Comme il est charmant, ce film, le troisième de Jacques Becker, tout plein de sa légèreté narquoise et de sa finesse d'observation ! Comme il décrit bien, avec de la chaleur, de la tendresse, de l'amitié, la vie du petit peuple des Épinettes, ce quartier de Paris qui est situé au nord de la place Clichy, qui n'est – ou qui n'était – ni trop misérable, ni trop sélect, aux lendemains de la Guerre, à une époque où le rationnement sévissait encore et où les profiteurs du marché noir tenaient encore le haut du pavé.
Il faudrait relier Antoine et Antoinette à tout un ensemble de films très typiques de la vie des Français des années Cinquante, qui valent bien davantage par le regard sociologique qu'ils portent que par le récit d'histoires habiles, et assez artificielles qui ne sont là que pour soutenir l'attention.
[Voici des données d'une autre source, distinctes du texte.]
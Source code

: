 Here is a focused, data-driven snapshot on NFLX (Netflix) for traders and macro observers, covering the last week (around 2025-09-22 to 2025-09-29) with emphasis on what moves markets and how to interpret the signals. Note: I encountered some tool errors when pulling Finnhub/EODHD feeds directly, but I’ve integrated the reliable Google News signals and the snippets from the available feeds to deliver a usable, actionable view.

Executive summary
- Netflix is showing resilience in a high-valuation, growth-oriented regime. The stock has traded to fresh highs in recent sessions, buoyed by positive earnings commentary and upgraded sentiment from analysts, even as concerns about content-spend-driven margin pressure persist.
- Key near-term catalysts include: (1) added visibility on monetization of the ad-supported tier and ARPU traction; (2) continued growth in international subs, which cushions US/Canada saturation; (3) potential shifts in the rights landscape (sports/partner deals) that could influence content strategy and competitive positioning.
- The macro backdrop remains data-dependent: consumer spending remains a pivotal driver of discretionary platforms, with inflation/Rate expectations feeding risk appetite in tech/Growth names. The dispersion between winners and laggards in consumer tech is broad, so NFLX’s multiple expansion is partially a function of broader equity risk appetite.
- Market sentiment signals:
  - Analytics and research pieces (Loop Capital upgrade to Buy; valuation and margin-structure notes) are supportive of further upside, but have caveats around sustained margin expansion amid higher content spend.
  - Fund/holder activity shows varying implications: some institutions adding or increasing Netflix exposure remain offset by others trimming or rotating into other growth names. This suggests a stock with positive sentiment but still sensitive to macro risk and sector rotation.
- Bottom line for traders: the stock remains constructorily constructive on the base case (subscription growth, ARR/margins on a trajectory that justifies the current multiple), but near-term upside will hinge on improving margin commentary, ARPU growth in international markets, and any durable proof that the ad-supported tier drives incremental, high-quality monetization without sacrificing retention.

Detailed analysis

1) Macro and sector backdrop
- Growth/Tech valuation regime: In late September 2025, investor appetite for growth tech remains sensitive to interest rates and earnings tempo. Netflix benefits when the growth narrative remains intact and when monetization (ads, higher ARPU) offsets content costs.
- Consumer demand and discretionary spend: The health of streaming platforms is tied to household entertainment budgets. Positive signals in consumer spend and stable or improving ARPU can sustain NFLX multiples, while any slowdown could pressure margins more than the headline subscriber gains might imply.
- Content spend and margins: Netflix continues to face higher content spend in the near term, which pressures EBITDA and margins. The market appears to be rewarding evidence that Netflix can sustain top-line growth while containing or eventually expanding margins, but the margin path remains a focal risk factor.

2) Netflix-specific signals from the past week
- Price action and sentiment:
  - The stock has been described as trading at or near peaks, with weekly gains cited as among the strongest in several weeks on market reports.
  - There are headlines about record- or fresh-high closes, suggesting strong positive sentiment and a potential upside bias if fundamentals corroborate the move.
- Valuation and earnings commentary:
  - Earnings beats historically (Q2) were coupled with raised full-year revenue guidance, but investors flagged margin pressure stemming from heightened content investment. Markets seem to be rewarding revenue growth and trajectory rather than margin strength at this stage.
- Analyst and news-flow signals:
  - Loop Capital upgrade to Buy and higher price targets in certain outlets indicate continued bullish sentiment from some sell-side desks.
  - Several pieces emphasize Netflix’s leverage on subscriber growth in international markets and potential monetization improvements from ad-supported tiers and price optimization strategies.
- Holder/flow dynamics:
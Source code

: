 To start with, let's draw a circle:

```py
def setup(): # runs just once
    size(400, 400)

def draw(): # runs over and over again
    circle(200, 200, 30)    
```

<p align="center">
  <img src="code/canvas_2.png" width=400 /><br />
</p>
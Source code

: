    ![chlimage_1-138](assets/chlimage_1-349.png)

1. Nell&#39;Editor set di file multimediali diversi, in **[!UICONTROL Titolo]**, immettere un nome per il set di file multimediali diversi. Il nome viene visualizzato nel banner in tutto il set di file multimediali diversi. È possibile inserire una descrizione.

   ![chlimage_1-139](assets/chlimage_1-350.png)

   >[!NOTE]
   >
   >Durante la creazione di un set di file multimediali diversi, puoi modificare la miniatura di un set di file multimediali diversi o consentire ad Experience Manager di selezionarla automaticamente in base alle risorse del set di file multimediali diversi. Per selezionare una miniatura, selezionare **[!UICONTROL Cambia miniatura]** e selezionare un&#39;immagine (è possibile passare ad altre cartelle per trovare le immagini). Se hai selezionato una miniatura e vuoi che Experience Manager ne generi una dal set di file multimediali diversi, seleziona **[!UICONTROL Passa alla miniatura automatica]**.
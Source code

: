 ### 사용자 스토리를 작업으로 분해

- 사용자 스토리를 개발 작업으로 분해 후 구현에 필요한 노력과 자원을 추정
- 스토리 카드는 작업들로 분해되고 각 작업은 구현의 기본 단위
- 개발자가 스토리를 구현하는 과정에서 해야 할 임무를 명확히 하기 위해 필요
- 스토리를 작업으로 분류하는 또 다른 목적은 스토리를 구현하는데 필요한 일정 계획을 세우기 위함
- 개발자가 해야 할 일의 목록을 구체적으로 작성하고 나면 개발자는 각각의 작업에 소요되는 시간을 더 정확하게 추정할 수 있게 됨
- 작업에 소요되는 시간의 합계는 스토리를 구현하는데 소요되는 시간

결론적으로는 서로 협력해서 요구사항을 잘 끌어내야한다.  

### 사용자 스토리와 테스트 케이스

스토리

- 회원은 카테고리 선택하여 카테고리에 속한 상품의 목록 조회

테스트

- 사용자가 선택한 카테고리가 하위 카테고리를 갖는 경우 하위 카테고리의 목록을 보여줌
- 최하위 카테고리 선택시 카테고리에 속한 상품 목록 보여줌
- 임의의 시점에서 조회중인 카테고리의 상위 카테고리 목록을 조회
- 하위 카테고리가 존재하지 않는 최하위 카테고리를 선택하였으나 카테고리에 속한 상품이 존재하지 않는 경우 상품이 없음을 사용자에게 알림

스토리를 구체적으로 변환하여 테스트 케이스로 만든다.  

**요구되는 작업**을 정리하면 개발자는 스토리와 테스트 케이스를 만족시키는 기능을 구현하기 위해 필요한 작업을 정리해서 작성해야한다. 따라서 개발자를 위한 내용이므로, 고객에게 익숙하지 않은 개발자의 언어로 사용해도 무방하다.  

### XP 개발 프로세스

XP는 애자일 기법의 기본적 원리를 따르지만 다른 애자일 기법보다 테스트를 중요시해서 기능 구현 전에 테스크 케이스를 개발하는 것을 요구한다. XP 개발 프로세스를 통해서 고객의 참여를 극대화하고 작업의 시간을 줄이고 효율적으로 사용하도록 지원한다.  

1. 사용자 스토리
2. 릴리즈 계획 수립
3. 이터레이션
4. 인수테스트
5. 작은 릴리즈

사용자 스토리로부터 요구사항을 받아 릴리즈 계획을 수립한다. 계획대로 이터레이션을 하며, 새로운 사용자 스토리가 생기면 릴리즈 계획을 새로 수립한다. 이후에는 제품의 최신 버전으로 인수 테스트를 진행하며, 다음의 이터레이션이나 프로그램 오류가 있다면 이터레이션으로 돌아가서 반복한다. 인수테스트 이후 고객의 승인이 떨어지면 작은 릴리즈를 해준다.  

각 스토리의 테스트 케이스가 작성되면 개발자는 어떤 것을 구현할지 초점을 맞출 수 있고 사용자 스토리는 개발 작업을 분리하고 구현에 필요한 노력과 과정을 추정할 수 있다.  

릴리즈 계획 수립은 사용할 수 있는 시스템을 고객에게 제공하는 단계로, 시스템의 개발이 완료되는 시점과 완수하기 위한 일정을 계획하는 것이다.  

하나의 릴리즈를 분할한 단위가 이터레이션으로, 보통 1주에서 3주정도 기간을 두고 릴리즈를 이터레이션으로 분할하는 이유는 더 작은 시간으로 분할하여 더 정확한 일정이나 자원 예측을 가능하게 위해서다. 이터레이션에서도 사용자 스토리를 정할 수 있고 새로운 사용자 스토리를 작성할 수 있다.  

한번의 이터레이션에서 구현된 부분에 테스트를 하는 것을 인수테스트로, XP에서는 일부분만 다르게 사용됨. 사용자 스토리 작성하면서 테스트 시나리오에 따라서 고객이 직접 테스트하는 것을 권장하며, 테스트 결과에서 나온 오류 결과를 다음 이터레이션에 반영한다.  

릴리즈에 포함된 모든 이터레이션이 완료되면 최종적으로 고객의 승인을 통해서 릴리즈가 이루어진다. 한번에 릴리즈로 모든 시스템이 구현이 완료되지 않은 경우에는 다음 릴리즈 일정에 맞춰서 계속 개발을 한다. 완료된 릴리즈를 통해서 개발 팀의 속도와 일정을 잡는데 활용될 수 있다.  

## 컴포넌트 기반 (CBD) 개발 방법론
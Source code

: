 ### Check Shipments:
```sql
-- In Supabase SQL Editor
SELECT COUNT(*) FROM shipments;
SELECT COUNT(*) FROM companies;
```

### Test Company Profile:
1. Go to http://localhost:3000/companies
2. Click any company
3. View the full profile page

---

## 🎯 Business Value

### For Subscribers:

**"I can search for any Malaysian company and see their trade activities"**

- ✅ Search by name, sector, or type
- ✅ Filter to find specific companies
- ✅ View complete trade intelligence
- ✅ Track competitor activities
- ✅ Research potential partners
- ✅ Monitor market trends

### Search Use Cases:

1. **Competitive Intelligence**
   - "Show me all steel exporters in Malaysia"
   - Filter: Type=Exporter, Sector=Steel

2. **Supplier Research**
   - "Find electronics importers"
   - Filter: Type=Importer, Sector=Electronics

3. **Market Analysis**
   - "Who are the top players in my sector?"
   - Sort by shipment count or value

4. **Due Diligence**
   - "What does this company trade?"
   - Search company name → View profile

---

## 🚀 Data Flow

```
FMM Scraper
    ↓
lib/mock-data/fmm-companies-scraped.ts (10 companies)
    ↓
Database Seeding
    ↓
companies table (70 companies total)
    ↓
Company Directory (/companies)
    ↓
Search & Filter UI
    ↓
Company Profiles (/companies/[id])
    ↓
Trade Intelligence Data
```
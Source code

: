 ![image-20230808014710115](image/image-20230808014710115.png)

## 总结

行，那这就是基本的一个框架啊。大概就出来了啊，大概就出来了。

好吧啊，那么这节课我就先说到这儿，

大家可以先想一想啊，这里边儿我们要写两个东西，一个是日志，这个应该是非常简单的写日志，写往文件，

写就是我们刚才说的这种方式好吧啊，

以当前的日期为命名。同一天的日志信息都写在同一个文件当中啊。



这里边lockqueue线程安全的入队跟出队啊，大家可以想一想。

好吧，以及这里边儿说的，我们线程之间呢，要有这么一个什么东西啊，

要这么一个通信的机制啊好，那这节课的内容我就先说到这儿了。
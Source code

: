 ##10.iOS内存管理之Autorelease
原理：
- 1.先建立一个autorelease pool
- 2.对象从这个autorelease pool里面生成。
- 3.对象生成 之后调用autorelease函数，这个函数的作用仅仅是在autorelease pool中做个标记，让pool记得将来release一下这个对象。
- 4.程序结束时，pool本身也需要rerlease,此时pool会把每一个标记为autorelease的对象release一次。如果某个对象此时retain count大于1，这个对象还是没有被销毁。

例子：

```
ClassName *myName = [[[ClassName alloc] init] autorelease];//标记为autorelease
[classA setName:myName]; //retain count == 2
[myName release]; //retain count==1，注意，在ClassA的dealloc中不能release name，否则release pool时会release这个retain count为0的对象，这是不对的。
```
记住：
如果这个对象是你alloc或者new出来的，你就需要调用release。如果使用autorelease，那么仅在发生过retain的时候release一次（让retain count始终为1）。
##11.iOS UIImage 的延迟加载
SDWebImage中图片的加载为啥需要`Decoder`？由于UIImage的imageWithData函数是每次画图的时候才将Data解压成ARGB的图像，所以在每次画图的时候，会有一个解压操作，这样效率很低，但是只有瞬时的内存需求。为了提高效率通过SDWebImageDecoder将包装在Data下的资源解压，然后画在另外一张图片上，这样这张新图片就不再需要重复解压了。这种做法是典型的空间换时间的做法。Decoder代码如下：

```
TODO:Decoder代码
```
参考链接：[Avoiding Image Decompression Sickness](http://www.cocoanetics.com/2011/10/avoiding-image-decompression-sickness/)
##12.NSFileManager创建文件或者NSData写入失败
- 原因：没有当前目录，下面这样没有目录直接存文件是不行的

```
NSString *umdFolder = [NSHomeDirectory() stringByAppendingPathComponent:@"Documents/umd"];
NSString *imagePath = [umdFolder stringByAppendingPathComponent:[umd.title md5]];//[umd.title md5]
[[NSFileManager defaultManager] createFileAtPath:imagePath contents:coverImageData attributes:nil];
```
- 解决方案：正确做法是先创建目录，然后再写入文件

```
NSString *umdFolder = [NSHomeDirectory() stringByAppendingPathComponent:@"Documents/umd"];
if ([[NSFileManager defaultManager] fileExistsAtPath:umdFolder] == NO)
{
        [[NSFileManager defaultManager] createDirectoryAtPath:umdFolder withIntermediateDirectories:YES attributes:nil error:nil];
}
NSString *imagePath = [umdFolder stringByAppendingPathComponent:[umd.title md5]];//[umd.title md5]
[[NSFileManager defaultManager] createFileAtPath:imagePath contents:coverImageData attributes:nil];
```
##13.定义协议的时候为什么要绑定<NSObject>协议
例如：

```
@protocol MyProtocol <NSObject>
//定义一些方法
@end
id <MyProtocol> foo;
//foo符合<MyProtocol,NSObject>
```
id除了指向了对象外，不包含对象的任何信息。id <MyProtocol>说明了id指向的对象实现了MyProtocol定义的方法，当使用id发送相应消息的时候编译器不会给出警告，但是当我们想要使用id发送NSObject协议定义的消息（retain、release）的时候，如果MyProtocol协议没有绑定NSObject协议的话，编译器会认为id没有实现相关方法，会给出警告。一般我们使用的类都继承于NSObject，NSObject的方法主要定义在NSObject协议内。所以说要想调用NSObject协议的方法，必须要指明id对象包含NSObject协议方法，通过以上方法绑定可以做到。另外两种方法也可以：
Papa, maman, la bonne et moi
ou Monsieur Taxi,
c'est, en fonction de la classe sociale, soit le rôti de veau-jardinière de légumes, soit le bœuf miroton, mais c'est en réalité le même monde de braves gens, un peu grognons et grincheux, mais le cœur sur la main et l'invective facile.
Plaisir de voir les images d'un Paris qu'on connaît sans vraiment le reconnaître, le Prisunic de l'avenue des Champs-Élysées, son rayon de colifichets, le photomaton qui a (presque) des allures de cathédrale, la guérite des vendeuses de billets de Loterie nationale et les acheteuses de dixièmes qui exigeaient à toute force des combinaisons de chiffres spéciales, les stations d'un métro où il y avait des wagons de première et de seconde classe, les poinçonneurs et les guichetières, aux temps où tout n'était pas encore automatisé, les jeunes mariées qui jouaient du piano (parce que c'est précisément la marque des jeunes filles bien élevées), les postes à galène, les cigares distribués comme des gourmandises…
Charmant et enlevé, Antoine et Antoinette est un peu moins réussi que seront plus tard Édouard et Caroline
et Rue de l'Estrapade,
qui se passent dans la moyenne et haute bourgeoisie, mais chaleureux et plein de ces complexes bons sentiments que la Gauche intellectuelle nourrit pour le prolétariat, qui la fascine et l'intrigue.
Palme d'Or 1947 du Festival de Cannes (ce qui est tout de même beaucoup), Antoine et Antoinette n'est pas vraiment au niveau des grands films de Becker
(Goupi mains rouges,
Falbalas,
l'immortel Casque d'or,
Touchez pas au grisbi,
Le trou)
, Becker
dont l'œuvre est exemplaire de qualité, chaleureuse, attentive, généreuse.
Quel dommage que l'édition Gaumont à la demande soit de si médiocre qualité !
Voilà une prose enflammée, emplie de verve, de tendresse et de passion pour la capitale et ses petites gens qui incite à découvrir ce film de Becker, que je regrette de ne pas connaitre comme Edouard et Caroline. Nb : il me semble que la palme d'or à Cannes date du milieu des années 50.
DVD Gaumont de "qualité médiocre" ? Je ne sais pas ce que tu mets derrière le mot "médiocre" (qui sonne de façon plus péjorative que "moyenne" par exemple… alors que les deux mots ont le même sens), mais je ne suis pas d'accord. Si l'on compare avec les autres titres années 30 / 40 sortis dans cette collection (voire chez René Chateau), je trouve qu'on est dans une moyenne très convenable. Et, dans la mesure où l'éditeur annonce clairement la couleur ("image et son non restaurés"), il n'y a pas tromperie sur la marchandise.
Sinon, le film m'a bien plu. Il y aurait de quoi faire un joli blu-ray.